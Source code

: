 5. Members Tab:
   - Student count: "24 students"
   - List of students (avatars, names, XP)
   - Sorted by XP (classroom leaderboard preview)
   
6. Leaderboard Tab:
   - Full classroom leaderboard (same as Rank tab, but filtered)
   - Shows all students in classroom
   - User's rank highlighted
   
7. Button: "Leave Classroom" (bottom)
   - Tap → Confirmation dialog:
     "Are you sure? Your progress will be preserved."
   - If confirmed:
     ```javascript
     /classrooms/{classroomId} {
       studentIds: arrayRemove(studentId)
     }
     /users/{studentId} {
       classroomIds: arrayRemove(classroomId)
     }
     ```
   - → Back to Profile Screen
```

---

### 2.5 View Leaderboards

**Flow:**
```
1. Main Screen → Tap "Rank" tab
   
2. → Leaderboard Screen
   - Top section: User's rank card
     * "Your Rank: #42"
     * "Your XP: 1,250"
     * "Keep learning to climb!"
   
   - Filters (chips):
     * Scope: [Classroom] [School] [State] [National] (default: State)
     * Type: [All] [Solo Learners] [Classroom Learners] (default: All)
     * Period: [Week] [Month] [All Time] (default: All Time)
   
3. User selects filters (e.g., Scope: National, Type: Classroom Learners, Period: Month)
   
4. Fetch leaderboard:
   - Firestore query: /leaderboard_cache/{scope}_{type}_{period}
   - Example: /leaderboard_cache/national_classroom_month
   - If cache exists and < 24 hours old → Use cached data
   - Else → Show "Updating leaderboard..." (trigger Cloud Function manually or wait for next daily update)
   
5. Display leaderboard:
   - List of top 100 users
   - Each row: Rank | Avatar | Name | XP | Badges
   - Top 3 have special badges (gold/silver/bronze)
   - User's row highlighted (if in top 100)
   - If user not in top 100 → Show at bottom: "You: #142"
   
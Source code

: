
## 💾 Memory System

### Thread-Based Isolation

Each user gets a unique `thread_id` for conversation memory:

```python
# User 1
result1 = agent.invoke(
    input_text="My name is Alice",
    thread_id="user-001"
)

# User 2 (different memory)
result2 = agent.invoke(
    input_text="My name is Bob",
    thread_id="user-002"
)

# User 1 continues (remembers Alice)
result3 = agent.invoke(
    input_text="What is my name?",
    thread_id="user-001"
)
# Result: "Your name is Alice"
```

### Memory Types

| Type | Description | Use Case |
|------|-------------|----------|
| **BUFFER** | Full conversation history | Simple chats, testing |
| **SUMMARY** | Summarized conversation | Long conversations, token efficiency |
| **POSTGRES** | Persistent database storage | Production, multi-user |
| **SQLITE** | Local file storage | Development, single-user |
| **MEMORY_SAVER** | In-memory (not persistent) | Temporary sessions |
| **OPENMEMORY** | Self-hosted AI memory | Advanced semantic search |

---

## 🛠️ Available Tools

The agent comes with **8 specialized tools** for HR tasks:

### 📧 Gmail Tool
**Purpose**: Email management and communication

━━━━

▶ _WHAT YOU ARE ASKED TO DO_
Copy only this part of the entries above: the line with "- If cache exists", the line with "- Top 3 have", and the lines between, all exactly as written.

▶ _EXPECTED ANSWER_
   - If cache exists and < 24 hours old → Use cached data
   - Else → Show "Updating leaderboard..." (trigger Cloud Function manually or wait for next daily update)
   
5. Display leaderboard:
   - List of top 100 users
   - Each row: Rank | Avatar | Name | XP | Badges
   - Top 3 have special badges (gold/silver/bronze)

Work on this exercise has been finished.